Conhecer é um verbo que só se conjuga em liberdade. Em todos os lugares em que a liberdade é impedida, o conhecimento é restrito e se torna um instrumento de poder e opressão. O que dizer, então, de sociedades livres em que indivíduos, deliberadamente, recusam as evidências científicas e preferem o atoleiro do negacionismo? Recusar o óbvio e optar pelos abismos da paranoia é abrir mão da liberdade.

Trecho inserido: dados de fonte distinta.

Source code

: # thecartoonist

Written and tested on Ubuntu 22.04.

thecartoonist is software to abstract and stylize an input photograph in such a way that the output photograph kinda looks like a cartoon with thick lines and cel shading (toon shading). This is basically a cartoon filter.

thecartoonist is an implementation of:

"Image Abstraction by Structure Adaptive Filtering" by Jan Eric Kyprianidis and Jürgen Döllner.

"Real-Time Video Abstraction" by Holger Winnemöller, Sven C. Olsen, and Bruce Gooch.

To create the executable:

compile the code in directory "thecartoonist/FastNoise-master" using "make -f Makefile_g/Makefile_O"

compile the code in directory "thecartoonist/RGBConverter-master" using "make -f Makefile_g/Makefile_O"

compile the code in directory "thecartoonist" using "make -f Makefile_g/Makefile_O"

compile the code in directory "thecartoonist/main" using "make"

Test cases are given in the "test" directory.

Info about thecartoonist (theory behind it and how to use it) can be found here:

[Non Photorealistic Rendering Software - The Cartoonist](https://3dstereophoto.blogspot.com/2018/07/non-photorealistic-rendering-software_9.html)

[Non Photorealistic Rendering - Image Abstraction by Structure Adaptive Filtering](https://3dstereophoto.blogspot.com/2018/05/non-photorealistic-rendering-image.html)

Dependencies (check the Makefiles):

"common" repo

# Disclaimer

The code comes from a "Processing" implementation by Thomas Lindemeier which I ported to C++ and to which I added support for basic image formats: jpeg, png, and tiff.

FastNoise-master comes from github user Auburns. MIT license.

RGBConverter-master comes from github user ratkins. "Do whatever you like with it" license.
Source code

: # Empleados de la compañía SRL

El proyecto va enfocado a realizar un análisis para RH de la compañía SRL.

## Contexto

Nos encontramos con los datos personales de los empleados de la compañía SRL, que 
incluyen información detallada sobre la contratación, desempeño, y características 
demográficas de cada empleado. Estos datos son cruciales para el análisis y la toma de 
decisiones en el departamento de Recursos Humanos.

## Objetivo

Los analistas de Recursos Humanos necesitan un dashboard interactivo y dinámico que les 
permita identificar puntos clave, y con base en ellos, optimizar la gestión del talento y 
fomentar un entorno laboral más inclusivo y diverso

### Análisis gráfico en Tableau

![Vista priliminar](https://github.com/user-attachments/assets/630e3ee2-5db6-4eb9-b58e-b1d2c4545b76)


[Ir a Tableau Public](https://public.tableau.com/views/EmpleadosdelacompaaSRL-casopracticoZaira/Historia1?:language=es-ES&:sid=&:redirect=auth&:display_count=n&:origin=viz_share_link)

Imagem ilustrativa da imagem Conhecer para ser livre

No filme “Ventos de liberdade” (“Baloon”, na produção original de 2018), duas famílias, na velha Alemanha Oriental, planejam transpor o Muro de Berlin dentro de um enorme balão. Além de recuperar a estética da época, o diretor Michael Herbig reproduz o clima da Guerra Fria, das disputas ideológicas que cindiram o mundo. No final, dizem as circunstâncias, a liberdade só será possível do lado de lá, longe de olhares opressores, onde se possa sonhar ser diferente e igual ao mesmo tempo. O filme é baseado numa história real, em que o desejo de liberdade não conheceu fronteiras.

“Ventos de Liberdade” me pôs diante das interessantes aproximações entre liberdade e autonomia, que o saudoso José Guilherme Merquior teoriza no início de seu obrigatório “Liberalismo, antigo e moderno”, de 1991. Segundo Merquior, o tempo histórico assistiu ao desenvolvimento de quatro tipos básicos de liberdade, cada um deles relacionado com uma etapa no desenvolvimento da autonomia dos seres humanos.

A primeira, imemorial, se dá na luta contra a opressão. Nunca houve povo ou indivíduo que não lutasse contra as correntes que aprisionam corpo e mente. Trata-se da busca da liberdade como intitulamento, ou seja, como direito a ter um lugar no mundo, uma função reconhecida pelo grupo. Tornar-se alguém e estar livre da discriminação, isso é o mínimo para que haja indivíduos verdadeiramente autônomos.

A liberdade política, um tema associado à cultura grega, vem logo em seguida. A autonomia requer o direito de participar nos assuntos da comunidade a que se pertence. Na sequência, surgem a liberdade de consciência e religião – nascida dos berços da Reforma e indispensável à autonomia das ideias e crenças – e a liberdade para a realização pessoal –uma modalidade moderna da autonomia, ligada à possibilidade de viver como se queira, onde se pretenda, do modo como pareça mais interessante.

Liberdade é uma provocação à inteligência. Para ser verdadeiramente livre, é preciso ser autônomo e, ao mesmo tempo, reconhecer as conquistas civilizatórias. Não há autonomia para não tomar vacina ou alegar fraude onde ela nunca existiu. Defender isso é abdicar da condição de ser livre.